Discussion in 'Lens Lust' started by DABO, Jul 14, 2008.

  1. DABO

    DABO

    Jan 13, 2006
    I've got format confusion.

    I originally learned the beauty of tilt/shift using 4x5 cameras. Then, I used medium format for a while, then 35mm, and now I've been using DX Nikons for the past 5 years or so.

    So now I'm thinking of moving from my D200 to the D700 and, since I've been pining for tilt/shift, I'm thinking of getting a Nikkor 24mm or 45mm PCE lens.

    My confusion is that I can't picture how the viewfinder will look with these focal lengths and which is a better focal length for landscape work on an FX camera. If I was going to use T/S on DX, the 24mm is a no-brainer. But isn't 24mm REALLY wide on FX (like a 16mm on DX)?

    And it's been so long, that I can't remember whether the T/S accentuates the wideness of a FOV or diminishes it. Also, since there is side shift capability, wouldnt it be easy to tilt for DOF near and far and then shift side to side to get a larger FOV?

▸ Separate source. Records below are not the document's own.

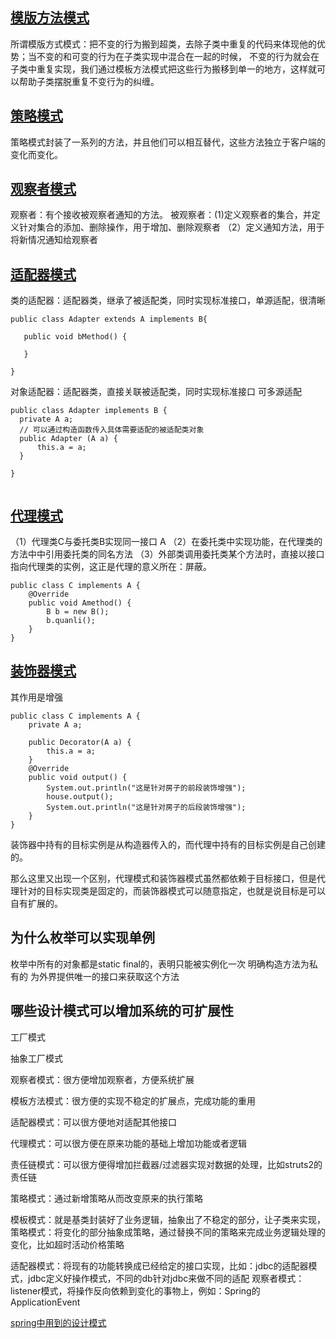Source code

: 

## [模版方法模式](https://blog.csdn.net/reed1991/article/details/87561398)
所谓模版方式模式：把不变的行为搬到超类，去除子类中重复的代码来体现他的优势；当不变的和可变的行为在子类实现中混合在一起的时候，
不变的行为就会在子类中重复实现，我们通过模板方法模式把这些行为搬移到单一的地方，这样就可以帮助子类摆脱重复不变行为的纠缠。

## [策略模式](https://blog.csdn.net/reed1991/article/details/53425500)
策略模式封装了一系列的方法，并且他们可以相互替代，这些方法独立于客户端的变化而变化。

## [观察者模式](https://blog.csdn.net/reed1991/article/details/87564030)
观察者：有个接收被观察者通知的方法。
被观察者：(1)定义观察者的集合，并定义针对集合的添加、删除操作，用于增加、删除观察者
       （2）定义通知方法，用于将新情况通知给观察者
       
## [适配器模式](https://blog.csdn.net/reed1991/article/details/53133169)
类的适配器：适配器类，继承了被适配类，同时实现标准接口，单源适配，很清晰
 ```
public class Adapter extends A implements B{

	public void bMethod() {
		
	}
	
}
 ```
 对象适配器：适配器类，直接关联被适配类，同时实现标准接口   可多源适配
  ```
 public class Adapter implements B {
	private A a;
	// 可以通过构造函数传入具体需要适配的被适配类对象
    public Adapter (A a) {
        this.a = a;
    }

}
	
```
## [代理模式](https://blog.csdn.net/reed1991/article/details/87562997)
（1）代理类C与委托类B实现同一接口 A 
（2）在委托类中实现功能，在代理类的方法中中引用委托类的同名方法
（3）外部类调用委托类某个方法时，直接以接口指向代理类的实例，这正是代理的意义所在：屏蔽。
```
public class C implements A {
    @Override
    public void Amethod() {
        B b = new B();
        b.quanli();
    }
}
```

## [装饰器模式](https://blog.csdn.net/reed1991/article/details/53106130)
其作用是增强
```
public class C implements A {
    private A a;

    public Decorator(A a) {
        this.a = a;
    }
    @Override
    public void output() {
        System.out.println("这是针对房子的前段装饰增强");
        house.output();
        System.out.println("这是针对房子的后段装饰增强");
    }
}
```
装饰器中持有的目标实例是从构造器传入的，而代理中持有的目标实例是自己创建的。

那么这里又出现一个区别，代理模式和装饰器模式虽然都依赖于目标接口，但是代理针对的目标实现类是固定的，而装饰器模式可以随意指定，也就是说目标是可以自有扩展的。

## 为什么枚举可以实现单例
枚举中所有的对象都是static final的，表明只能被实例化一次
明确构造方法为私有的
为外界提供唯一的接口来获取这个方法

## 哪些设计模式可以增加系统的可扩展性
工厂模式

抽象工厂模式

观察者模式：很方便增加观察者，方便系统扩展

模板方法模式：很方便的实现不稳定的扩展点，完成功能的重用

适配器模式：可以很方便地对适配其他接口

代理模式：可以很方便在原来功能的基础上增加功能或者逻辑

责任链模式：可以很方便得增加拦截器/过滤器实现对数据的处理，比如struts2的责任链

策略模式：通过新增策略从而改变原来的执行策略


模板模式：就是基类封装好了业务逻辑，抽象出了不稳定的部分，让子类来实现，
策略模式：将变化的部分抽象成策略，通过替换不同的策略来完成业务逻辑处理的变化，比如超时活动价格策略

适配器模式：将现有的功能转换成已经给定的接口实现，比如：jdbc的适配器模式，jdbc定义好操作模式，不同的db针对jdbc来做不同的适配
观察者模式：listener模式，将操作反向依赖到变化的事物上，例如：Spring的ApplicationEvent


[spring中用到的设计模式](https://blog.csdn.net/renxing521/article/details/80614612)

    Can someone help me conceptualize this?

    DAB
     
  2. slappomatt

    slappomatt

    811
    May 13, 2006
    San Diego CA
    you are correct about 24 on FX being the same angle as 16 on DX. the rest I dont know :)
     
  3. 24mm is quite wide, but still not wide enough for what I'd likely be using it for. Especially since I'm not really fond of stitching. The tilt or shift has no effect on the 'wideness' of the lens. Just figure out what field of view you use most now, and judge from there. Keep in mind that the tilt and shifting directions are opposite by default. I'm not sure whether you can align them or not. Since you've used large format I'll not elaborate further on what that means practically.
     
  4. rsprouse

    rsprouse

    Jan 25, 2006
    Encinitas CA
    Hi DAB:

    I have several shift and tilt/shift lenses including the new 24mm f/3.5 ED PC-E Nikkor. For landscape work, I think of the tilt function primarily as a means to increase apparent depth of field (technically a misnomer) by virtue of the Scheimpflug principle. http://en.wikipedia.org/wiki/Scheimpflug_principle

    So, it has little to do with the focal length. First you should decide on the focal length you want to use for your landscape photography - wide, medium or long? My brain still works in terms of film (full frame) terminology, so I consider 24mm to be a pretty wide FOV. But that is often what I want for landscapes, and VERY frequently what I want for architectural work. That's why I was praying for a 24mm T/S lens from Nikon, and why I jumped on it as soon as it was offered.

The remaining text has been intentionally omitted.